YOUR TASK> Within the records below, filter for lines carrying the word "findpost" and copy them.

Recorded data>
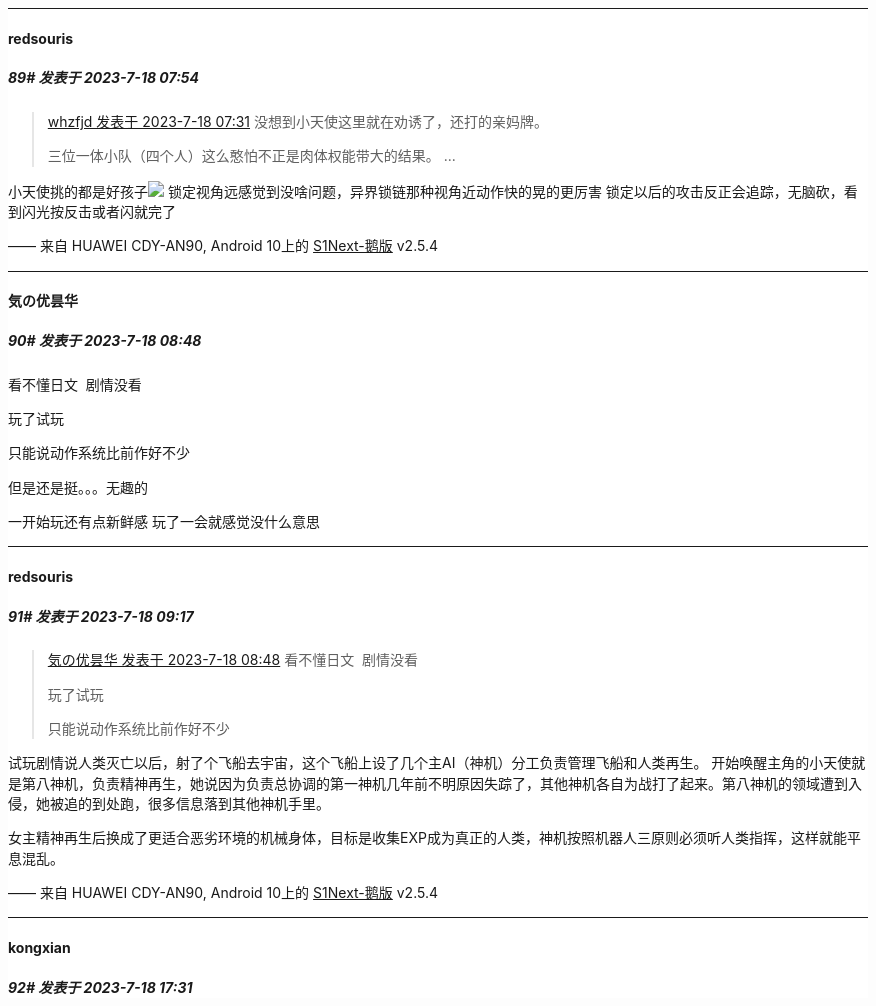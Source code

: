 
*****

####  redsouris  
##### 89#       发表于 2023-7-18 07:54

<blockquote><a href="httphttps://bbs.saraba1st.com/2b/forum.php?mod=redirect&amp;goto=findpost&amp;pid=61700694&amp;ptid=2120794" target="_blank">whzfjd 发表于 2023-7-18 07:31</a>
没想到小天使这里就在劝诱了，还打的亲妈牌。

三位一体小队（四个人）这么憨怕不正是肉体权能带大的结果。 ...</blockquote>
小天使挑的都是好孩子<img src="https://static.saraba1st.com/image/smiley/face2017/044.png" referrerpolicy="no-referrer">
锁定视角远感觉到没啥问题，异界锁链那种视角近动作快的晃的更厉害
锁定以后的攻击反正会追踪，无脑砍，看到闪光按反击或者闪就完了

—— 来自 HUAWEI CDY-AN90, Android 10上的 [S1Next-鹅版](https://github.com/ykrank/S1-Next/releases) v2.5.4


*****

####  気の优昙华  
##### 90#       发表于 2023-7-18 08:48

看不懂日文  剧情没看

玩了试玩

只能说动作系统比前作好不少

但是还是挺。。。无趣的

一开始玩还有点新鲜感 玩了一会就感觉没什么意思


*****

####  redsouris  
##### 91#       发表于 2023-7-18 09:17

<blockquote><a href="httphttps://bbs.saraba1st.com/2b/forum.php?mod=redirect&amp;goto=findpost&amp;pid=61701068&amp;ptid=2120794" target="_blank">気の优昙华 发表于 2023-7-18 08:48</a>
看不懂日文  剧情没看

玩了试玩

只能说动作系统比前作好不少</blockquote>
试玩剧情说人类灭亡以后，射了个飞船去宇宙，这个飞船上设了几个主AI（神机）分工负责管理飞船和人类再生。
开始唤醒主角的小天使就是第八神机，负责精神再生，她说因为负责总协调的第一神机几年前不明原因失踪了，其他神机各自为战打了起来。第八神机的领域遭到入侵，她被追的到处跑，很多信息落到其他神机手里。

女主精神再生后换成了更适合恶劣环境的机械身体，目标是收集EXP成为真正的人类，神机按照机器人三原则必须听人类指挥，这样就能平息混乱。

—— 来自 HUAWEI CDY-AN90, Android 10上的 [S1Next-鹅版](https://github.com/ykrank/S1-Next/releases) v2.5.4


*****

####  kongxian  
##### 92#       发表于 2023-7-18 17:31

EXPECTED ANSWER>
<blockquote><a href="httphttps://bbs.saraba1st.com/2b/forum.php?mod=redirect&amp;goto=findpost&amp;pid=61700694&amp;ptid=2120794" target="_blank">whzfjd 发表于 2023-7-18 07:31</a>
<blockquote><a href="httphttps://bbs.saraba1st.com/2b/forum.php?mod=redirect&amp;goto=findpost&amp;pid=61701068&amp;ptid=2120794" target="_blank">気の优昙华 发表于 2023-7-18 08:48</a>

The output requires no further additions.